About break records
Break records are unique sets of metadata associated with a particular type of finding that provide the details of broken records. Depending on your job processing method, they can be archived directly to the data source or exported to a remote file system, where you can then isolate them for further review and remediation outside of Data Quality & Observability Classic.
Archiving break records
The method for archiving break records and the link ID requirements vary depending on whether you run jobs in Pullup or Pushdown.
| Processing method | Archival option | Link ID required? |
|---|---|---|
| Pushdown | Sent to the data source |
Important Optional for rules; required for dupes, outliers, and shapes. |
| Pullup | Sent to remote file system (when configured) |
|
For more information about the expected behavior for each processing method, select a tab below.
Pushdown uses SQL queries native to the data source in order to connect directly to the source system and submit the data quality workload. This gives Data Quality & Observability Classic the ability to store break records that are typically written to the Metastore in a database or schema specifically allocated for Data Quality & Observability Classic. By archiving break records alongside the database or schema, you can:
- Eliminate network traffic costs for better performance.
- Reduce storage limit restrictions.
- Improve security by generating break records that never leave the source system.
- Enhance your reporting abilities by removing the need to migrate break records from the Metastore to your data source.
- Join datasets against your break records.
- Optionally use a link ID to link broken records to the source record for remediation outside Data Quality & Observability Classic.
Note When Archive Break Records is enabled, a limited number of break records are still stored in the Metastore to power the DQ web application. To prevent break record storage in the Metastore, open the settings modal on the Explorer page of your dataset and turn on Data Preview from Source. This prevents records from leaving your data source and removes any others from the Metastore.
The Archive Break Records component uses a workload statement in the form of a data quality query to generate break records that are pushed into the source system for processing. Instead of returning a result set, the workload statement redirects its output to a table in your data source schema or database that is specifically allocated for Data Quality & Observability Classic.
When a workload is complete, a query is generated and stored in the data source, which allows you to easily access your break records. A results sample of break records may be optionally retrieved and used to generate a limited data preview of break records in the Metastore.
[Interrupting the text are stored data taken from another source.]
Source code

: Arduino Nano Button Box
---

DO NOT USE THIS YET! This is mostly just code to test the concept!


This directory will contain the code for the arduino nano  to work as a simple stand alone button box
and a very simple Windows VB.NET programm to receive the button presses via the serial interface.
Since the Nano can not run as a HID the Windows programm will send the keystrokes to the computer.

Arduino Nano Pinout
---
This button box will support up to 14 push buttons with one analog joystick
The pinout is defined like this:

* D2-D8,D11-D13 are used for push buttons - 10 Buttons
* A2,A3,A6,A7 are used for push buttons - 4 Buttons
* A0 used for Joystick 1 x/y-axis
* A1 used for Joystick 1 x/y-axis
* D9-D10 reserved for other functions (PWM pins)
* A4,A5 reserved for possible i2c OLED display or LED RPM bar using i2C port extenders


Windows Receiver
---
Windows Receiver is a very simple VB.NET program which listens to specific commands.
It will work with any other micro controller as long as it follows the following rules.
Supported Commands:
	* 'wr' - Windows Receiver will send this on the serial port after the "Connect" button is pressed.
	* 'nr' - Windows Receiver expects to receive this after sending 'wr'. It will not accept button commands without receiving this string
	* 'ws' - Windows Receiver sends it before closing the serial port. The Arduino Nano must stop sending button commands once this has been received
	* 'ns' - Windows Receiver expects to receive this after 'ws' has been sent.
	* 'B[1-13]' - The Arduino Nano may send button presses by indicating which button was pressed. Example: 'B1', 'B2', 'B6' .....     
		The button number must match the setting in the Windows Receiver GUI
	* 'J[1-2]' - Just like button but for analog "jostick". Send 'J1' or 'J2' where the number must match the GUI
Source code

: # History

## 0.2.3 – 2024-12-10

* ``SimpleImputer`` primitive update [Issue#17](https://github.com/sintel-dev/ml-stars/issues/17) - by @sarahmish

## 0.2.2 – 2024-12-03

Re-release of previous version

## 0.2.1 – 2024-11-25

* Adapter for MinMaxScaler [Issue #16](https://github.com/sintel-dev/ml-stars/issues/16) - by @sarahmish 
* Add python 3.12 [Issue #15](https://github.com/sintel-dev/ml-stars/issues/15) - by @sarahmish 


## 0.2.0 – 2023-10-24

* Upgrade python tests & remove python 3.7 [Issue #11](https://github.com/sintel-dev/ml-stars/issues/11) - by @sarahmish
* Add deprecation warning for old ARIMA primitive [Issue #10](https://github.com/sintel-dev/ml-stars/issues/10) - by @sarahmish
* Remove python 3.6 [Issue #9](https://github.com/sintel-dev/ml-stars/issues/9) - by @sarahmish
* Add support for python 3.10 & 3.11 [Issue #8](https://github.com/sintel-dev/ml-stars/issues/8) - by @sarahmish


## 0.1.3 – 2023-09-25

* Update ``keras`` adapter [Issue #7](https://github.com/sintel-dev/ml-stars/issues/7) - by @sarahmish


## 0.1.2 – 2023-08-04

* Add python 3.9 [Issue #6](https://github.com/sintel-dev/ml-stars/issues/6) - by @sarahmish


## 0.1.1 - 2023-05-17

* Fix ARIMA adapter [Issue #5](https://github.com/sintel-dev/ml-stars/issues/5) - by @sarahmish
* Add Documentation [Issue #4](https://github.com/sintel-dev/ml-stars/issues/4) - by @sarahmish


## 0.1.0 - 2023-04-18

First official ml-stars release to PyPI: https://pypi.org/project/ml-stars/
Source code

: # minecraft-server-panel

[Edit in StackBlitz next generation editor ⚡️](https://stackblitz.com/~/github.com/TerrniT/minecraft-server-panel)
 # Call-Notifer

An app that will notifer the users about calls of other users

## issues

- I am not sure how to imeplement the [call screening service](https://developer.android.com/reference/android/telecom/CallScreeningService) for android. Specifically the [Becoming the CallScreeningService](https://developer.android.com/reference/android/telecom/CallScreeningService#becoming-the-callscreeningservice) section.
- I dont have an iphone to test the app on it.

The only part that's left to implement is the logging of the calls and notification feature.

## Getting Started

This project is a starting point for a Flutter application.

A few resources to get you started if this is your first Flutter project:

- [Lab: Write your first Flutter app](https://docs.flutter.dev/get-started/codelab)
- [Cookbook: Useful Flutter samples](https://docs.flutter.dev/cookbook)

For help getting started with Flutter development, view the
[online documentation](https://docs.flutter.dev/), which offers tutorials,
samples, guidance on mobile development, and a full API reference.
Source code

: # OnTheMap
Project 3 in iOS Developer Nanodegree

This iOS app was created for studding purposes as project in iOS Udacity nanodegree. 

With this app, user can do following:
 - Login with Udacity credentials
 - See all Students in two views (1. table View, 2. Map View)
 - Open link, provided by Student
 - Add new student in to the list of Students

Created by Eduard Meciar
Link IDs and Pushdown jobs
The records written to the data source table include source record linkage details, called link IDs. You can use these link IDs to identify the source system record, and are required to write outliers, shapes, and dupes break records to the source database. However, they are optional when archiving rule break records.
Break record details for rules
There is no need to specify a link ID to archive the break records of rules. Instead, you can follow the normal job creation process without assigning columns as link IDs, enable Archive Break Records, and view the break record output as a nested JSON in the results column of the COLLIBRA_DQ_RULES table in your source database.
The JSON includes all fields selected in the rule query and their values, including all columns from when the rule ran. For example, for a rule with a JOIN operation, the JSON contains all columns from the JOIN, as well as virtual columns if the rule creates them.
Benefits of not using a link ID include:
- Complete break record access: You gain full visibility into each break record, including the entire row and any associated identifying metadata.
- Enhanced consistency: Storage and access of break records remain consistent.
- Flexible remediation: You gain a scalable approach for record remediation outside of Data Quality & Observability Classic.
- Reduced setup: You minimize the setup effort required both before and during the creation of a DQ Job.
Tip Ensure that you follow the best practices of your database for data retention. For example, consider offloading older break records to a data lake or remote file system after a certain period following their initial archival.
Although link IDs for rules are optional, consider assigning a link ID column when archiving the full result of a rule that selects all columns from a very wide dataset, such as one with tens of thousands of columns. The results returned in the JSON are key-value pairs, which can cause the JSON size to grow exponentially. Assigning a link ID column reduces the data stored per break record, minimizes cost impact, and helps prevent storage and out-of-memory issues, especially in certain database environments.
Additionally, when the complete break record is archived without a link ID, there is a risk of exposing PII if it is present. To mitigate this, you may also consider including a link ID column.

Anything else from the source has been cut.